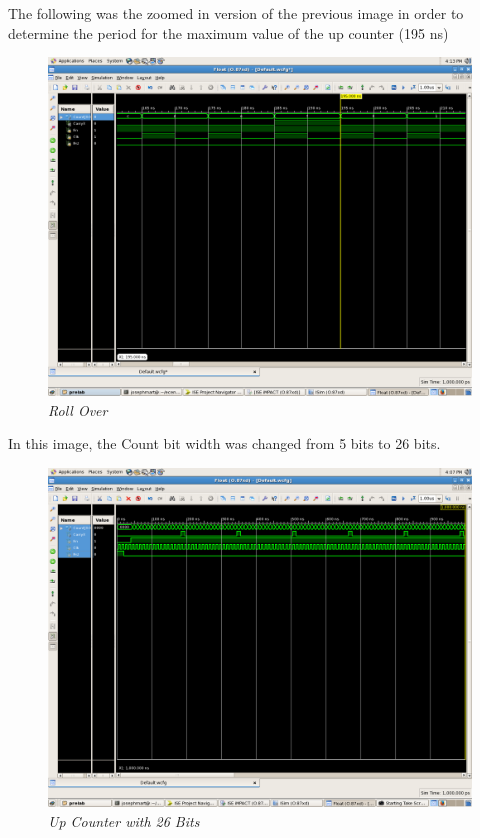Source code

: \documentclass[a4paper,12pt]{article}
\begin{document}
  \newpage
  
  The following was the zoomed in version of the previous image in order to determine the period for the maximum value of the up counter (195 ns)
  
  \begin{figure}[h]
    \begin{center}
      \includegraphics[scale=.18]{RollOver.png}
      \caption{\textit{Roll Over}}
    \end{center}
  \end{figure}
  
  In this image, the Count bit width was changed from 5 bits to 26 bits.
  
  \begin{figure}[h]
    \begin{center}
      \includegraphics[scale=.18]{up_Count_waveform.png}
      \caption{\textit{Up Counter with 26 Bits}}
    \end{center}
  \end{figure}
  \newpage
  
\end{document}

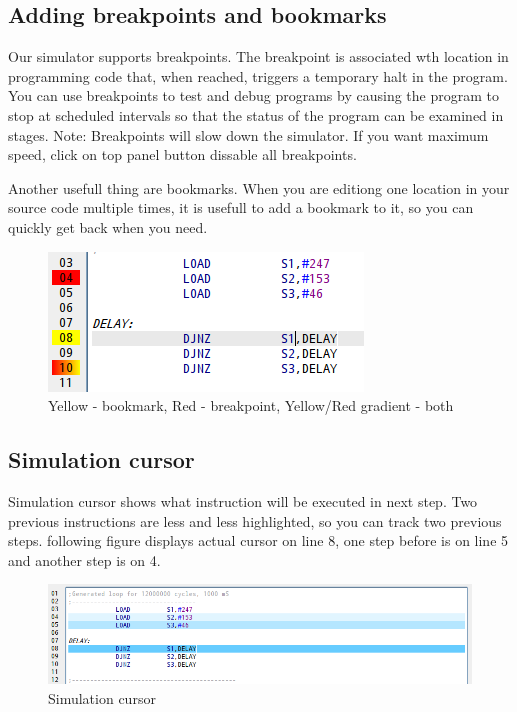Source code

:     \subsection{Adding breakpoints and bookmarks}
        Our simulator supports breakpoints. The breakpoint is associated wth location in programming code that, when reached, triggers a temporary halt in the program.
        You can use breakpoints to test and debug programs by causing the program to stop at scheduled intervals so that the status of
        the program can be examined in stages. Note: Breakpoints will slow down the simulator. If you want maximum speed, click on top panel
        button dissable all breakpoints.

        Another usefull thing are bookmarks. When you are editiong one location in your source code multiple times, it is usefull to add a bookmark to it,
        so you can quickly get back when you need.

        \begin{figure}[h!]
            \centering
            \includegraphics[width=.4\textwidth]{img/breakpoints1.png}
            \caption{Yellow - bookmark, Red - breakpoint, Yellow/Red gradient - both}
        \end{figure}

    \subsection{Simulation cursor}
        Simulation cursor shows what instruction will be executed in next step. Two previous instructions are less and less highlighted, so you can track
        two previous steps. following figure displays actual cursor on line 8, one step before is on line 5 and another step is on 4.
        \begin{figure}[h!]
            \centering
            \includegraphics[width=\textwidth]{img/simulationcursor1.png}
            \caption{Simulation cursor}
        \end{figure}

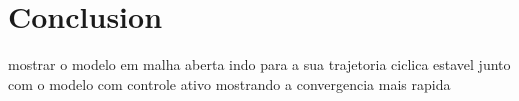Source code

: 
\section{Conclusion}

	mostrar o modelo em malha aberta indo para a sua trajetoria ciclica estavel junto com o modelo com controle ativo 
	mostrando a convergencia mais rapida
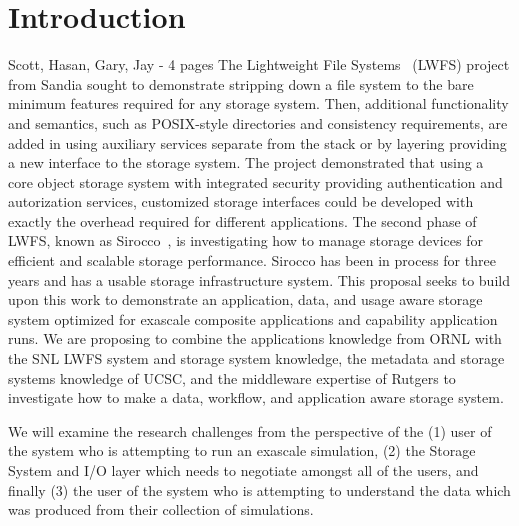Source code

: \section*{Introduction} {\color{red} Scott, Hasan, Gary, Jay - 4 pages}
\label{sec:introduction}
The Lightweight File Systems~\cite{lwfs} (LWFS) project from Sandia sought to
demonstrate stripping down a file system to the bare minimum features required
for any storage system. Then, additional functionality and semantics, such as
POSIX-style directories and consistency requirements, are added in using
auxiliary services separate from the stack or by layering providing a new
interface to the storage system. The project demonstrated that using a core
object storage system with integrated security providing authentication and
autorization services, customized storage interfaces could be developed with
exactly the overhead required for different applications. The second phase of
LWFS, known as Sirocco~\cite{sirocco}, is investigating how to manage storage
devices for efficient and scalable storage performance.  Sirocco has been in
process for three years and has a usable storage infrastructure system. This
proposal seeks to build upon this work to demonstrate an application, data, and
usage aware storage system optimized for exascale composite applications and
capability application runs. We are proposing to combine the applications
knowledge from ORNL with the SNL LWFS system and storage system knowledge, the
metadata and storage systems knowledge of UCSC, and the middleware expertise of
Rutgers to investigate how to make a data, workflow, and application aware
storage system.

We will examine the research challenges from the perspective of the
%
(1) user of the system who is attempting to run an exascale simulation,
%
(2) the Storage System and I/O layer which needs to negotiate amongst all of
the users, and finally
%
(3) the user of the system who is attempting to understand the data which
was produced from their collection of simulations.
**********
EXERCISE DETAILS
State the number of lines above that contain "width". Write nothing besides it.

TASK RESPONSE
3